We all depend on secure computer network communications. From personal banking, travel, healthcare and communications activities, to national security and global financial systems, we are constantly at risk for harm by cyber attacks. Depending on the type of attack and information accessed by criminals, the results can potentially be devastating.
Cybersecurity professionals use supplemental passwords to help prevent cyber attacks and protect sensitive data.
Why Passwords are Insufficient
Passwords are a great basic level of protection for securing data.
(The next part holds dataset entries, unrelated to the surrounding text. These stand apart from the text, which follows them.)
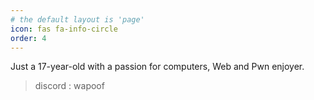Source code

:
 ```yaml
---
# the default layout is 'page'
icon: fas fa-info-circle
order: 4
---
```


Just a 17-year-old with a passion for computers, Web and Pwn enjoyer.

> discord : wapoof 
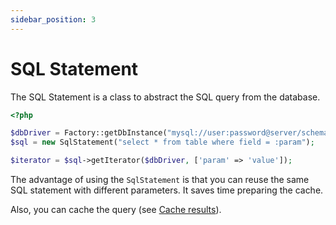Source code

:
 ```yaml
---
sidebar_position: 3
---
```


# SQL Statement

The SQL Statement is a class to abstract the SQL query from the database.

```php
<?php

$dbDriver = Factory::getDbInstance("mysql://user:password@server/schema");
$sql = new SqlStatement("select * from table where field = :param");

$iterator = $sql->getIterator($dbDriver, ['param' => 'value']);
```

The advantage of using the `SqlStatement` is that you can reuse the same SQL statement with different parameters.
It saves time preparing the cache.

Also, you can cache the query (see [Cache results](cache.md)).

 

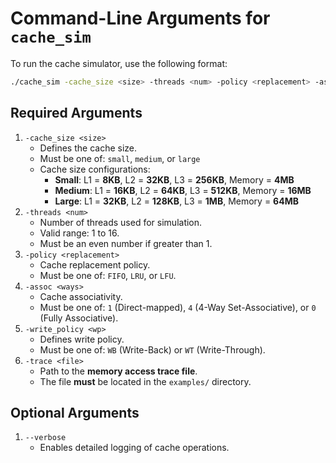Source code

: # Command-Line Arguments for `cache_sim`

To run the cache simulator, use the following format:

```bash
./cache_sim -cache_size <size> -threads <num> -policy <replacement> -assoc <ways> -write_policy <wp> -trace <file> [--verbose]
```

## Required Arguments

1. `-cache_size <size>`
    - Defines the cache size.
    - Must be one of: `small`, `medium`, or `large`
    - Cache size configurations:
        - **Small**: L1 = **8KB**, L2 = **32KB**, L3 = **256KB**, Memory = **4MB**
        - **Medium**: L1 = **16KB**, L2 = **64KB**, L3 = **512KB**, Memory = **16MB**
        - **Large**: L1 = **32KB**, L2 = **128KB**, L3 = **1MB**, Memory = **64MB**
2. `-threads <num>`
    - Number of threads used for simulation.
    - Valid range: 1 to 16.
    - Must be an even number if greater than 1.
3. `-policy <replacement>`
    - Cache replacement policy.
    - Must be one of: `FIFO`, `LRU`, or `LFU`.
4. `-assoc <ways>`
    - Cache associativity.
    - Must be one of: `1` (Direct-mapped), `4` (4-Way Set-Associative), or `0` (Fully Associative).
5. `-write_policy <wp>`
    - Defines write policy.
    - Must be one of: `WB` (Write-Back) or `WT` (Write-Through).
6. `-trace <file>`
    - Path to the **memory access trace file**.
    - The file **must** be located in the `examples/` directory.

## Optional Arguments

1. `--verbose`
    - Enables detailed logging of cache operations.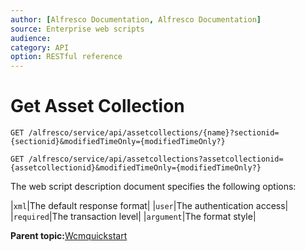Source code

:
 ```yaml
---
author: [Alfresco Documentation, Alfresco Documentation]
source: Enterprise web scripts
audience: 
category: API
option: RESTful reference
---
```


# Get Asset Collection



`GET /alfresco/service/api/assetcollections/{name}?sectionid={sectionid}&modifiedTimeOnly={modifiedTimeOnly?}`

`GET /alfresco/service/api/assetcollections?assetcollectionid={assetcollectionid}&modifiedTimeOnly={modifiedTimeOnly?}`

The web script description document specifies the following options:

|`xml`|The default response format|
|`user`|The authentication access|
|`required`|The transaction level|
|`argument`|The format style|

**Parent topic:**[Wcmquickstart](../references/RESTful-Wcmquickstart.md)

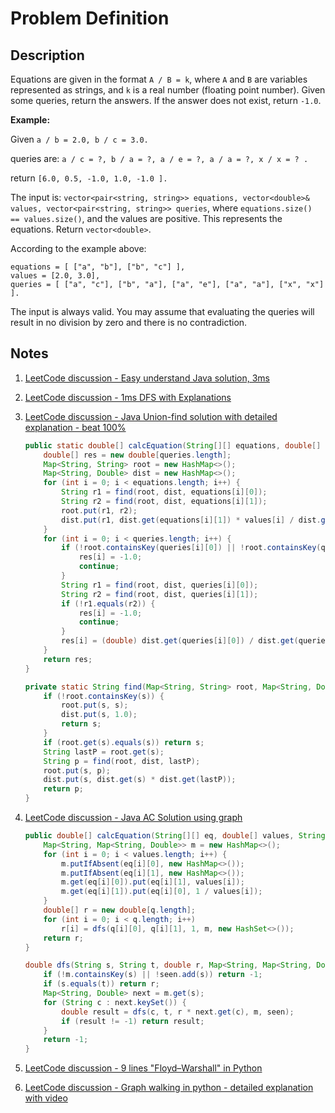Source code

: # Problem Definition

## Description

Equations are given in the format `A / B = k`, where `A` and `B` are variables represented as strings, and `k` is a real number (floating point number). Given some queries, return the answers. If the answer does not exist, return `-1.0`.

**Example:**

Given `a / b = 2.0, b / c = 3.0.`

queries are: `a / c = ?, b / a = ?, a / e = ?, a / a = ?, x / x = ? .`

return `[6.0, 0.5, -1.0, 1.0, -1.0 ].`

The input is: `vector<pair<string, string>> equations, vector<double>& values, vector<pair<string, string>> queries`, where `equations.size() == values.size()`, and the values are positive. This represents the equations. Return `vector<double>`.

According to the example above:

```text
equations = [ ["a", "b"], ["b", "c"] ],
values = [2.0, 3.0],
queries = [ ["a", "c"], ["b", "a"], ["a", "e"], ["a", "a"], ["x", "x"] ].
```

The input is always valid. You may assume that evaluating the queries will result in no division by zero and there is no contradiction.

## Notes

1. [LeetCode discussion - Easy understand Java solution, 3ms](https://leetcode.com/explore/interview/card/google/61/trees-and-graphs/331/discuss/88287/Esay-understand-Java-solution-3ms)
1. [LeetCode discussion - 1ms DFS with Explanations](https://leetcode.com/explore/interview/card/google/61/trees-and-graphs/331/discuss/171649/1ms-DFS-with-Explanations)
1. [LeetCode discussion - Java Union-find solution with detailed explanation - beat 100%](https://leetcode.com/explore/interview/card/google/61/trees-and-graphs/331/discuss/147281/Java-Union-find-solution-with-detailed-explanation-beat-100)

    ```java
    public static double[] calcEquation(String[][] equations, double[] values, String[][] queries) {
        double[] res = new double[queries.length];
        Map<String, String> root = new HashMap<>();
        Map<String, Double> dist = new HashMap<>();
        for (int i = 0; i < equations.length; i++) {
            String r1 = find(root, dist, equations[i][0]);
            String r2 = find(root, dist, equations[i][1]);
            root.put(r1, r2);
            dist.put(r1, dist.get(equations[i][1]) * values[i] / dist.get(equations[i][0]));
        }
        for (int i = 0; i < queries.length; i++) {
            if (!root.containsKey(queries[i][0]) || !root.containsKey(queries[i][1])) {
                res[i] = -1.0;
                continue;
            }
            String r1 = find(root, dist, queries[i][0]);
            String r2 = find(root, dist, queries[i][1]);
            if (!r1.equals(r2)) {
                res[i] = -1.0;
                continue;
            }
            res[i] = (double) dist.get(queries[i][0]) / dist.get(queries[i][1]);
        }
        return res;
    }

    private static String find(Map<String, String> root, Map<String, Double> dist, String s) {
        if (!root.containsKey(s)) {
            root.put(s, s);
            dist.put(s, 1.0);
            return s;
        }
        if (root.get(s).equals(s)) return s;
        String lastP = root.get(s);
        String p = find(root, dist, lastP);
        root.put(s, p);
        dist.put(s, dist.get(s) * dist.get(lastP));
        return p;
    }
    ```
1. [LeetCode discussion - Java AC Solution using graph](https://leetcode.com/explore/interview/card/google/61/trees-and-graphs/331/discuss/88169/Java-AC-Solution-using-graph)

    ```java
    public double[] calcEquation(String[][] eq, double[] values, String[][] q) {
        Map<String, Map<String, Double>> m = new HashMap<>();
        for (int i = 0; i < values.length; i++) {
            m.putIfAbsent(eq[i][0], new HashMap<>());
            m.putIfAbsent(eq[i][1], new HashMap<>());
            m.get(eq[i][0]).put(eq[i][1], values[i]);
            m.get(eq[i][1]).put(eq[i][0], 1 / values[i]);
        }
        double[] r = new double[q.length];
        for (int i = 0; i < q.length; i++)
            r[i] = dfs(q[i][0], q[i][1], 1, m, new HashSet<>());
        return r;
    }

    double dfs(String s, String t, double r, Map<String, Map<String, Double>> m, Set<String> seen) {
        if (!m.containsKey(s) || !seen.add(s)) return -1;
        if (s.equals(t)) return r;
        Map<String, Double> next = m.get(s);
        for (String c : next.keySet()) {
            double result = dfs(c, t, r * next.get(c), m, seen);
            if (result != -1) return result;
        }
        return -1;
    }
    ```

1. [LeetCode discussion - 9 lines "Floyd–Warshall" in Python](https://leetcode.com/explore/interview/card/google/61/trees-and-graphs/331/discuss/88175/9-lines-"FloydWarshall"-in-Python)
1. [LeetCode discussion - Graph walking in python - detailed explanation with video](https://leetcode.com/explore/interview/card/google/61/trees-and-graphs/331/discuss/88262/graph-walking-in-python-detailed-explanation-with-video)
But passwords are easily unlocked by cyber criminals, and are not sufficient for fighting today’s cyber attacks. People often use passwords that are easy to guess, such as a name or common words found in the dictionary, rather than using combinations of numbers, letters and special characters. Some technology users even share their passwords with others.
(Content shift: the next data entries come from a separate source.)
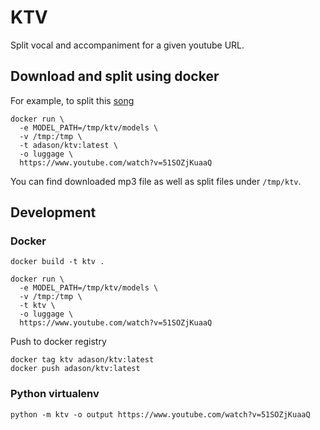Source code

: # KTV
Split vocal and accompaniment for a given youtube URL.

## Download and split using docker

For example, to split this [song](https://www.youtube.com/watch?v=51SOZjKuaaQ)

```
docker run \
  -e MODEL_PATH=/tmp/ktv/models \
  -v /tmp:/tmp \
  -t adason/ktv:latest \
  -o luggage \
  https://www.youtube.com/watch?v=51SOZjKuaaQ
```

You can find downloaded mp3 file as well as split files under `/tmp/ktv`.

## Development

### Docker

```
docker build -t ktv .

docker run \
  -e MODEL_PATH=/tmp/ktv/models \
  -v /tmp:/tmp \
  -t ktv \
  -o luggage \
  https://www.youtube.com/watch?v=51SOZjKuaaQ
```

Push to docker registry
```
docker tag ktv adason/ktv:latest
docker push adason/ktv:latest
```

### Python virtualenv

```
python -m ktv -o output https://www.youtube.com/watch?v=51SOZjKuaaQ
```
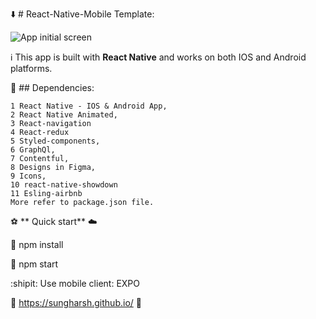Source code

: :arrow_down: # React-Native-Mobile Template:

![App initial screen](https://p50.f0.n0.cdn.getcloudapp.com/items/p9uPJo5B/screen.PNG?v=23fe928fb49a760e31bf1d9b32e0ba76)

:information_source: This app is built with **React Native** and works on both IOS and Android platforms.

:file_folder: ## Dependencies:

```
1 React Native - IOS & Android App,
2 React Native Animated,
3 React-navigation
4 React-redux
5 Styled-components,
6 GraphQl,
7 Contentful,
8 Designs in Figma,
9 Icons,
10 react-native-showdown
11 Esling-airbnb
More refer to package.json file.

```

:soccer: ** Quick start** :cloud:

:ship: npm install

:rocket: npm start

:shipit: Use mobile client: EXPO

:link: https://sungharsh.github.io/ :link:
Computer software used by hackers can effectively crack short passwords or passwords made of common names and words. Without supplemental safeguards, attackers can easily access sensitive information, such as Social Security numbers or medical records, and exploit it for malicious purposes. Supplementing passwords can serve to deter these efforts.
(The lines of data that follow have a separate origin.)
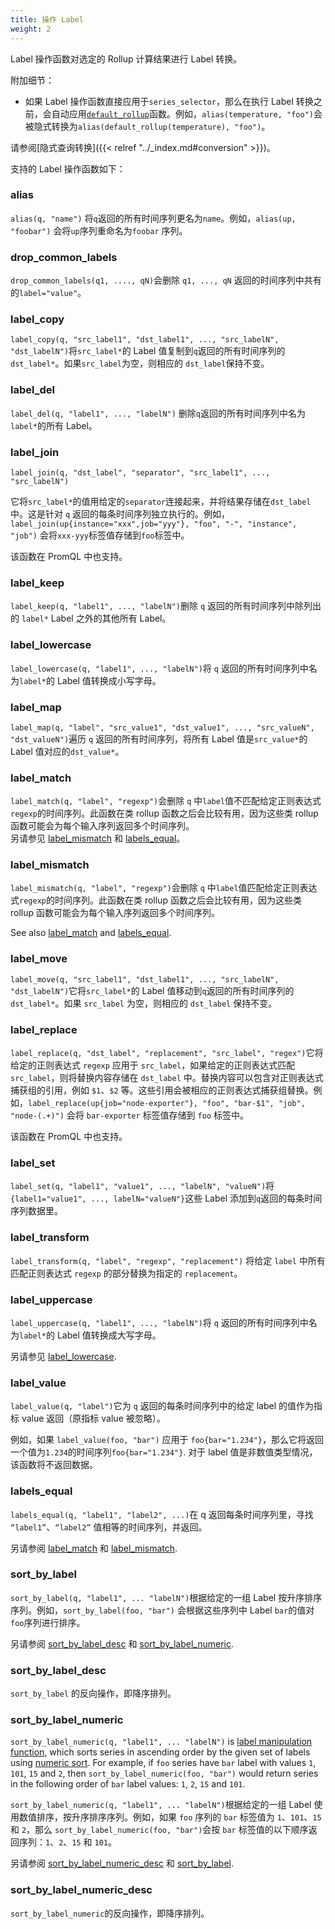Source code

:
 ```yaml
---
title: 操作 Label
weight: 2
---
```


Label 操作函数对选定的 Rollup 计算结果进行 Label 转换。

附加细节：

+ 如果 Label 操作函数直接应用于`series_selector`，那么在执行 Label 转换之前，会自动应用[`default_rollup`](./rollup.md#default_rollup)函数。例如，`alias(temperature, "foo")`会被隐式转换为`alias(default_rollup(temperature), "foo")`。

请参阅[隐式查询转换]({{< relref "../_index.md#conversion" >}})。

支持的 Label 操作函数如下：

### alias
`alias(q, "name")` 将`q`返回的所有时间序列更名为`name`。例如，`alias(up, "foobar")` 会将`up`序列重命名为`foobar` 序列。

### drop_common_labels
`drop_common_labels(q1, ...., qN)`会删除 `q1, ..., qN` 返回的时间序列中共有的`label="value"`。

### label_copy
`label_copy(q, "src_label1", "dst_label1", ..., "src_labelN", "dst_labelN")`将`src_label*`的 Label 值复制到`q`返回的所有时间序列的`dst_label*`。如果`src_label`为空，则相应的 `dst_label`保持不变。

### label_del
`label_del(q, "label1", ..., "labelN")` 删除`q`返回的所有时间序列中名为`label*`的所有 Label。

### label_join
`label_join(q, "dst_label", "separator", "src_label1", ..., "src_labelN")`

它将`src_label*`的值用给定的`separator`连接起来，并将结果存储在`dst_label`中。这是针对 `q` 返回的每条时间序列独立执行的。例如，`label_join(up{instance="xxx",job="yyy"}, "foo", "-", "instance", "job")` 会将`xxx-yyy`标签值存储到`foo`标签中。

该函数在 PromQL 中也支持。

### label_keep
`label_keep(q, "label1", ..., "labelN")`删除 `q` 返回的所有时间序列中除列出的 `label*` Label 之外的其他所有 Label。

### label_lowercase
`label_lowercase(q, "label1", ..., "labelN")`将 `q` 返回的所有时间序列中名为`label*`的 Label 值转换成小写字母。

### label_map
`label_map(q, "label", "src_value1", "dst_value1", ..., "src_valueN", "dst_valueN")`遍历 `q` 返回的所有时间序列，将所有 Label 值是`src_value*`的 Label 值对应的`dst_value*`。

### label_match
`label_match(q, "label", "regexp")`会删除 `q` 中`label`值不匹配给定正则表达式`regexp`的时间序列。此函数在类 rollup 函数之后会比较有用，因为这些类 rollup 函数可能会为每个输入序列返回多个时间序列。  
另请参见 [label_mismatch](#label_mismatch) 和 [labels_equal](#labels_equal)。

### label_mismatch
`label_mismatch(q, "label", "regexp")`会删除 `q` 中`label`值匹配给定正则表达式`regexp`的时间序列。此函数在类 rollup 函数之后会比较有用，因为这些类 rollup 函数可能会为每个输入序列返回多个时间序列。

See also [label_match](#label_match) and [labels_equal](#labels_equal).

### label_move
`label_move(q, "src_label1", "dst_label1", ..., "src_labelN", "dst_labelN")`它将`src_label*`的 Label 值移动到`q`返回的所有时间序列的`dst_label*`。如果 `src_label` 为空，则相应的 `dst_label` 保持不变。

### label_replace
`label_replace(q, "dst_label", "replacement", "src_label", "regex")`它将给定的正则表达式 `regexp` 应用于 `src_label`，如果给定的正则表达式匹配 `src_label`，则将替换内容存储在 `dst_label` 中。替换内容可以包含对正则表达式捕获组的引用，例如 `$1`、`$2` 等。这些引用会被相应的正则表达式捕获组替换。例如，`label_replace(up{job="node-exporter"}, "foo", "bar-$1", "job", "node-(.+)")` 会将 `bar-exporter` 标签值存储到 `foo` 标签中。

该函数在 PromQL 中也支持。

### label_set
`label_set(q, "label1", "value1", ..., "labelN", "valueN")`将`{label1="value1", ..., labelN="valueN"}`这些 Label 添加到`q`返回的每条时间序列数据里。

### label_transform
`label_transform(q, "label", "regexp", "replacement")` 将给定 `label` 中所有匹配正则表达式 `regexp` 的部分替换为指定的 `replacement`。

### label_uppercase
`label_uppercase(q, "label1", ..., "labelN")`将 `q` 返回的所有时间序列中名为`label*`的 Label 值转换成大写字母。

另请参见 [label_lowercase](#label_lowercase).

### label_value
`label_value(q, "label")`它为 `q` 返回的每条时间序列中的给定 label 的值作为指标 value 返回（原指标 value 被忽略）。

例如，如果 `label_value(foo, "bar")` 应用于 `foo{bar="1.234"}`，那么它将返回一个值为`1.234`的时间序列`foo{bar="1.234"}`. 对于 label 值是非数值类型情况，该函数将不返回数据。

### labels_equal
`labels_equal(q, "label1", "label2", ...)`在 q 返回每条时间序列里，寻找 `“label1”`、`“label2”` 值相等的时间序列，并返回。

另请参阅 [label_match](#label_match) 和 [label_mismatch](#label_mismatch).

### sort_by_label
`sort_by_label(q, "label1", ... "labelN")`根据给定的一组 Label 按升序排序序列。例如，`sort_by_label(foo, "bar")` 会根据这些序列中 Label `bar`的值对`foo`序列进行排序。

另请参阅 [sort_by_label_desc](#sort_by_label_desc) 和 [sort_by_label_numeric](#sort_by_label_numeric).

### sort_by_label_desc
`sort_by_label` 的反向操作，即降序排列。

### sort_by_label_numeric
`sort_by_label_numeric(q, "label1", ... "labelN")` is [label manipulation function](#label-manipulation-functions), which sorts series in ascending order by the given set of labels using [numeric sort](https://www.gnu.org/software/coreutils/manual/html_node/Version-sort-is-not-the-same-as-numeric-sort.html). For example, if `foo` series have `bar` label with values `1`, `101`, `15` and `2`, then `sort_by_label_numeric(foo, "bar")` would return series in the following order of `bar` label values: `1`, `2`, `15` and `101`.

`sort_by_label_numeric(q, "label1", ... "labelN")`根据给定的一组 Label 使用数值排序，按升序排序序列。例如，如果 `foo` 序列的 `bar` 标签值为 `1`、`101`、`15` 和 `2`，那么 `sort_by_label_numeric(foo, "bar")`会按 `bar` 标签值的以下顺序返回序列：`1`、`2`、`15` 和 `101`。

另请参阅 [sort_by_label_numeric_desc](#sort_by_label_numeric_desc) 和 [sort_by_label](#sort_by_label).

### sort_by_label_numeric_desc
`sort_by_label_numeric`的反向操作，即降序排列。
Additional Levels of Security
Extra security means making it more difficult for cyber criminals to access data. These additional forms of verification are often used to supplement passwords:
- Two-Factor Authentication: With this form of verification, an additional piece of information is required. Just as when two forms of ID are required to cash a check or when two keys are needed to open a safe deposit box, two-factor authentication stops hackers from gaining access to data by simply guessing a password. Often, the second form of verification is a one-use code, which offers an additional level of security. This mechanism is often used by corporations and remote access services.
- Personal Web Certificates: Similar to certificates used to verify websites, personal web certificates are used to identify users. Along with the verification process, a website can utilize personal web certificates, along with public and private keys to authenticate users before granting access.
- Biometrics: Biometrics-based security uses a physical attribute, such as a fingerprint or retina scan, to verify identity. It is most often used to keep hardware, such as mobile devices and laptops, secure.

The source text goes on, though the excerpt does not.